--- Data to examine Enclosed Below ---

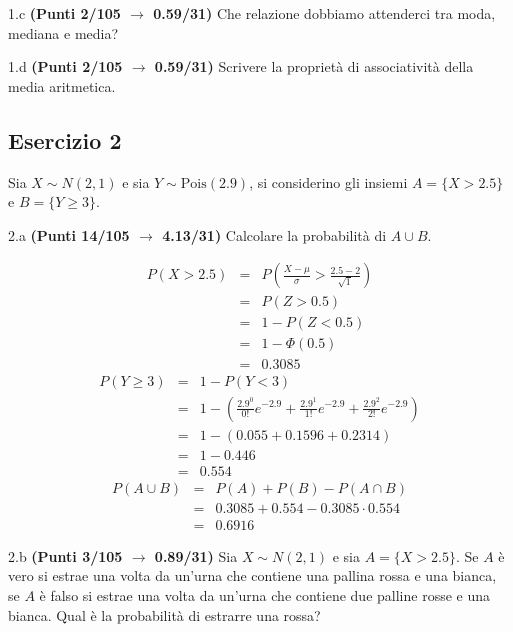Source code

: \documentclass[
  11pt,
]{book}
\theoremstyle{mytheoremstyle}
\theoremstyle{mydefstyle}
\newenvironment{sol}
  {
  \begin{tcolorbox}[enhanced,breakable,arc=0.1mm,boxrule=1pt,colback=white,colframe=iblue,
  title=\bf \fontfamily{lmss}\selectfont \hspace{.5 cm} Soluzione,drop fuzzy shadow]

}{
\end{tcolorbox}
  }
\begin{document}
1.c \textbf{(Punti 2/105 \(\rightarrow\) 0.59/31)} Che relazione dobbiamo attenderci tra moda, mediana e media?

1.d \textbf{(Punti 2/105 \(\rightarrow\) 0.59/31)} Scrivere la proprietà di associatività della media aritmetica.

\subsection{Esercizio 2}\label{esercizio-2-31}

Sia \(X\sim N(2,1)\) e sia \(Y\sim\text{Pois}(2.9)\), si considerino gli insiemi
\(A=\{X>2.5\}\) e \(B=\{Y\geq 3\}\).

2.a \textbf{(Punti 14/105 \(\rightarrow\) 4.13/31)} Calcolare la probabilità di \(A\cup B\).

\begin{sol}
\begin{eqnarray*}
      P( X   >   2.5 ) 
        &=& P\left(  \frac { X  -  \mu }{ \sigma }  >  \frac { 2.5  -  2 }{\sqrt{ 1 }} \right)  \\
                 &=& P\left(  Z   >   0.5 \right) \\    &=& 1-P(Z< 0.5 )\\ 
                 &=&  1-\Phi( 0.5 ) \\ &=&  0.3085 
      \end{eqnarray*}\begin{eqnarray*}
   P( Y \geq 3 ) &=& 1-P( Y < 3 ) \\                 &=& 1-\left( \frac{ 2.9 ^{ 0 }}{ 0 !}e^{- 2.9 }+\frac{ 2.9 ^{ 1 }}{ 1 !}e^{- 2.9 }+\frac{ 2.9 ^{ 2 }}{ 2 !}e^{- 2.9 } \right)\\                 &=& 1-( 0.055+0.1596+0.2314 )\\                 &=& 1- 0.446 \\                 &=&   0.554 
\end{eqnarray*}
\begin{eqnarray*}
  P(A\cup B) &=&  P(A)+P(B)-P(A\cap B)\\
  &=& 0.3085+0.554-0.3085\cdot0.554\\
  &=& 0.6916
\end{eqnarray*}

\end{sol}

2.b \textbf{(Punti 3/105 \(\rightarrow\) 0.89/31)} Sia \(X\sim N(2,1)\) e sia \(A=\{X>2.5\}\).
Se \(A\) è vero si estrae una volta da un'urna che contiene una pallina rossa e una bianca,
se \(A\) è falso si estrae una volta da un'urna che contiene due palline rosse e una bianca.
Qual è la probabilità di estrarre una rossa?
\end{document}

--- End of Enclosed Data to examine ---

→ **Problem to work on**: Copy out all the data exactly. No images belong in the copy.

→ **The answer**:
Source code

: \documentclass[
  11pt,
]{book}
\theoremstyle{mytheoremstyle}
\theoremstyle{mydefstyle}
\newenvironment{sol}
  {
  \begin{tcolorbox}[enhanced,breakable,arc=0.1mm,boxrule=1pt,colback=white,colframe=iblue,
  title=\bf \fontfamily{lmss}\selectfont \hspace{.5 cm} Soluzione,drop fuzzy shadow]

}{
\end{tcolorbox}
  }
\begin{document}
1.c \textbf{(Punti 2/105 \(\rightarrow\) 0.59/31)} Che relazione dobbiamo attenderci tra moda, mediana e media?

1.d \textbf{(Punti 2/105 \(\rightarrow\) 0.59/31)} Scrivere la proprietà di associatività della media aritmetica.

\subsection{Esercizio 2}\label{esercizio-2-31}

Sia \(X\sim N(2,1)\) e sia \(Y\sim\text{Pois}(2.9)\), si considerino gli insiemi
\(A=\{X>2.5\}\) e \(B=\{Y\geq 3\}\).

2.a \textbf{(Punti 14/105 \(\rightarrow\) 4.13/31)} Calcolare la probabilità di \(A\cup B\).

\begin{sol}
\begin{eqnarray*}
      P( X   >   2.5 ) 
        &=& P\left(  \frac { X  -  \mu }{ \sigma }  >  \frac { 2.5  -  2 }{\sqrt{ 1 }} \right)  \\
                 &=& P\left(  Z   >   0.5 \right) \\    &=& 1-P(Z< 0.5 )\\ 
                 &=&  1-\Phi( 0.5 ) \\ &=&  0.3085 
      \end{eqnarray*}\begin{eqnarray*}
   P( Y \geq 3 ) &=& 1-P( Y < 3 ) \\                 &=& 1-\left( \frac{ 2.9 ^{ 0 }}{ 0 !}e^{- 2.9 }+\frac{ 2.9 ^{ 1 }}{ 1 !}e^{- 2.9 }+\frac{ 2.9 ^{ 2 }}{ 2 !}e^{- 2.9 } \right)\\                 &=& 1-( 0.055+0.1596+0.2314 )\\                 &=& 1- 0.446 \\                 &=&   0.554 
\end{eqnarray*}
\begin{eqnarray*}
  P(A\cup B) &=&  P(A)+P(B)-P(A\cap B)\\
  &=& 0.3085+0.554-0.3085\cdot0.554\\
  &=& 0.6916
\end{eqnarray*}

\end{sol}

2.b \textbf{(Punti 3/105 \(\rightarrow\) 0.89/31)} Sia \(X\sim N(2,1)\) e sia \(A=\{X>2.5\}\).
Se \(A\) è vero si estrae una volta da un'urna che contiene una pallina rossa e una bianca,
se \(A\) è falso si estrae una volta da un'urna che contiene due palline rosse e una bianca.
Qual è la probabilità di estrarre una rossa?
\end{document}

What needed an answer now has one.